* **Your task**
Would you retype the whole listing verbatim, keeping pictures out of it?

* **Data for review**
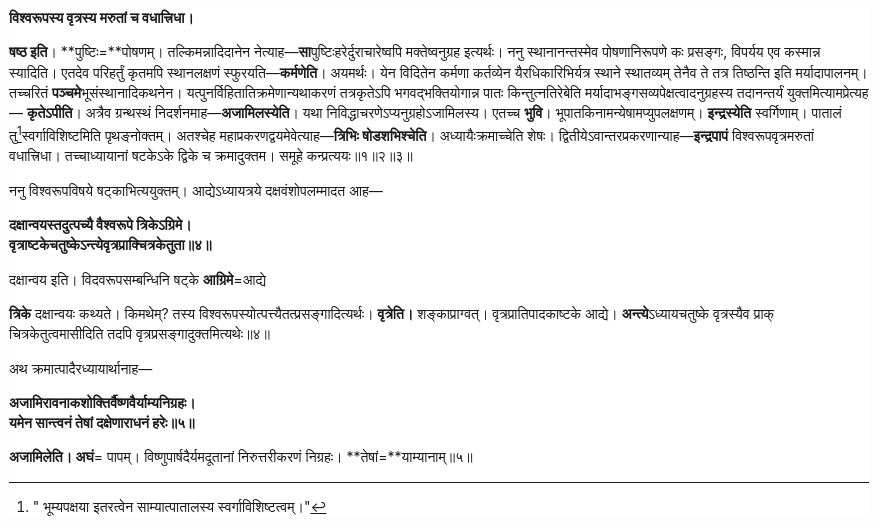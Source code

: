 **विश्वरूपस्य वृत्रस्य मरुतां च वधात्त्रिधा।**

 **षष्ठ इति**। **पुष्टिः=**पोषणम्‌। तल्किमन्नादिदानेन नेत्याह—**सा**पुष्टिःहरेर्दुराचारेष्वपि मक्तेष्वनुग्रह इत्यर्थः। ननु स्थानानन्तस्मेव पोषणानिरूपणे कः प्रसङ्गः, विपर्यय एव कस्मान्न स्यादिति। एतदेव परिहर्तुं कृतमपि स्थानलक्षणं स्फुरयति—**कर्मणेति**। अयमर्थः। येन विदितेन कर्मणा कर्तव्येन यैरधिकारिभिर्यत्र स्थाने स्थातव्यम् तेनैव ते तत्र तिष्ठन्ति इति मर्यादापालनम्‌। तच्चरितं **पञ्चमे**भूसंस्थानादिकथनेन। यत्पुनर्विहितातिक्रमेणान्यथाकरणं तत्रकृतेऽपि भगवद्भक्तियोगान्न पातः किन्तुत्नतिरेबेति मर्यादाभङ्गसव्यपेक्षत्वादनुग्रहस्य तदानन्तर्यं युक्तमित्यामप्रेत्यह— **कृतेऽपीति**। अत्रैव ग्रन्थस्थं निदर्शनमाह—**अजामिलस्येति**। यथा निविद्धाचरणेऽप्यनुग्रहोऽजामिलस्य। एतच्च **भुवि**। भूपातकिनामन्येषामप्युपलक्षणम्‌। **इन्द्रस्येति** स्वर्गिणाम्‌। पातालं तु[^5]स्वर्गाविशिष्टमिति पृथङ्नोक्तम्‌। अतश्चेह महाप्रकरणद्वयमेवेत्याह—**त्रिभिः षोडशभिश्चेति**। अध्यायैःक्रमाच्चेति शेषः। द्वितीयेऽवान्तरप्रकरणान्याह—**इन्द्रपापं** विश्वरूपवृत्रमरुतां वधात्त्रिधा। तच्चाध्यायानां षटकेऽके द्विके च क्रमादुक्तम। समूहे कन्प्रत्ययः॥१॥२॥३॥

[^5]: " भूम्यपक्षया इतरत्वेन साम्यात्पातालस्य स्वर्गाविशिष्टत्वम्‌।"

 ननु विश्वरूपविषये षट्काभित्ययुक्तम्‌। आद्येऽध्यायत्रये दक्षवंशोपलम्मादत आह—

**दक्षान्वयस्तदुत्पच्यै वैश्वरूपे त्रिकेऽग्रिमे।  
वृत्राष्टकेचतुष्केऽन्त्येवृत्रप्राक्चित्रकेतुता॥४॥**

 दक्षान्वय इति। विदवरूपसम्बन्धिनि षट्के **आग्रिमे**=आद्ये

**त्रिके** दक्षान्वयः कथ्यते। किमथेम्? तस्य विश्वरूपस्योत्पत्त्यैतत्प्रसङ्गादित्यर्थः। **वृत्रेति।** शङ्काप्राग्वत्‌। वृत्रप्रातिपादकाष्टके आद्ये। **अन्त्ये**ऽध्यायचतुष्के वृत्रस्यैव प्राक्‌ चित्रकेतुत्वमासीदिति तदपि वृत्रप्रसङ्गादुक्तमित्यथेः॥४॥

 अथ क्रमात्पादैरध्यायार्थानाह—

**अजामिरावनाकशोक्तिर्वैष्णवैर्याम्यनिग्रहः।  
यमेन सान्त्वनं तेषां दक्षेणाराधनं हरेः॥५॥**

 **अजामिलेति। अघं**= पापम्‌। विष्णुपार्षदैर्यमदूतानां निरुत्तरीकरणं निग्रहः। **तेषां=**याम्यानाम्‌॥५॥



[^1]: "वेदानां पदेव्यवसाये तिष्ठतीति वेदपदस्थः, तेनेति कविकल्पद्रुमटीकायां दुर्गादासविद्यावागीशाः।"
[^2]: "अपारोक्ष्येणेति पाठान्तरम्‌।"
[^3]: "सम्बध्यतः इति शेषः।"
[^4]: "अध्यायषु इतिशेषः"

* **Exercise output**
Source code

: **विश्वरूपस्य वृत्रस्य मरुतां च वधात्त्रिधा।**

 **षष्ठ इति**। **पुष्टिः=**पोषणम्‌। तल्किमन्नादिदानेन नेत्याह—**सा**पुष्टिःहरेर्दुराचारेष्वपि मक्तेष्वनुग्रह इत्यर्थः। ननु स्थानानन्तस्मेव पोषणानिरूपणे कः प्रसङ्गः, विपर्यय एव कस्मान्न स्यादिति। एतदेव परिहर्तुं कृतमपि स्थानलक्षणं स्फुरयति—**कर्मणेति**। अयमर्थः। येन विदितेन कर्मणा कर्तव्येन यैरधिकारिभिर्यत्र स्थाने स्थातव्यम् तेनैव ते तत्र तिष्ठन्ति इति मर्यादापालनम्‌। तच्चरितं **पञ्चमे**भूसंस्थानादिकथनेन। यत्पुनर्विहितातिक्रमेणान्यथाकरणं तत्रकृतेऽपि भगवद्भक्तियोगान्न पातः किन्तुत्नतिरेबेति मर्यादाभङ्गसव्यपेक्षत्वादनुग्रहस्य तदानन्तर्यं युक्तमित्यामप्रेत्यह— **कृतेऽपीति**। अत्रैव ग्रन्थस्थं निदर्शनमाह—**अजामिलस्येति**। यथा निविद्धाचरणेऽप्यनुग्रहोऽजामिलस्य। एतच्च **भुवि**। भूपातकिनामन्येषामप्युपलक्षणम्‌। **इन्द्रस्येति** स्वर्गिणाम्‌। पातालं तु[^5]स्वर्गाविशिष्टमिति पृथङ्नोक्तम्‌। अतश्चेह महाप्रकरणद्वयमेवेत्याह—**त्रिभिः षोडशभिश्चेति**। अध्यायैःक्रमाच्चेति शेषः। द्वितीयेऽवान्तरप्रकरणान्याह—**इन्द्रपापं** विश्वरूपवृत्रमरुतां वधात्त्रिधा। तच्चाध्यायानां षटकेऽके द्विके च क्रमादुक्तम। समूहे कन्प्रत्ययः॥१॥२॥३॥

[^5]: " भूम्यपक्षया इतरत्वेन साम्यात्पातालस्य स्वर्गाविशिष्टत्वम्‌।"

 ननु विश्वरूपविषये षट्काभित्ययुक्तम्‌। आद्येऽध्यायत्रये दक्षवंशोपलम्मादत आह—

**दक्षान्वयस्तदुत्पच्यै वैश्वरूपे त्रिकेऽग्रिमे।  
वृत्राष्टकेचतुष्केऽन्त्येवृत्रप्राक्चित्रकेतुता॥४॥**

 दक्षान्वय इति। विदवरूपसम्बन्धिनि षट्के **आग्रिमे**=आद्ये

**त्रिके** दक्षान्वयः कथ्यते। किमथेम्? तस्य विश्वरूपस्योत्पत्त्यैतत्प्रसङ्गादित्यर्थः। **वृत्रेति।** शङ्काप्राग्वत्‌। वृत्रप्रातिपादकाष्टके आद्ये। **अन्त्ये**ऽध्यायचतुष्के वृत्रस्यैव प्राक्‌ चित्रकेतुत्वमासीदिति तदपि वृत्रप्रसङ्गादुक्तमित्यथेः॥४॥

 अथ क्रमात्पादैरध्यायार्थानाह—

**अजामिरावनाकशोक्तिर्वैष्णवैर्याम्यनिग्रहः।  
यमेन सान्त्वनं तेषां दक्षेणाराधनं हरेः॥५॥**

 **अजामिलेति। अघं**= पापम्‌। विष्णुपार्षदैर्यमदूतानां निरुत्तरीकरणं निग्रहः। **तेषां=**याम्यानाम्‌॥५॥



[^1]: "वेदानां पदेव्यवसाये तिष्ठतीति वेदपदस्थः, तेनेति कविकल्पद्रुमटीकायां दुर्गादासविद्यावागीशाः।"
[^2]: "अपारोक्ष्येणेति पाठान्तरम्‌।"
[^3]: "सम्बध्यतः इति शेषः।"
[^4]: "अध्यायषु इतिशेषः"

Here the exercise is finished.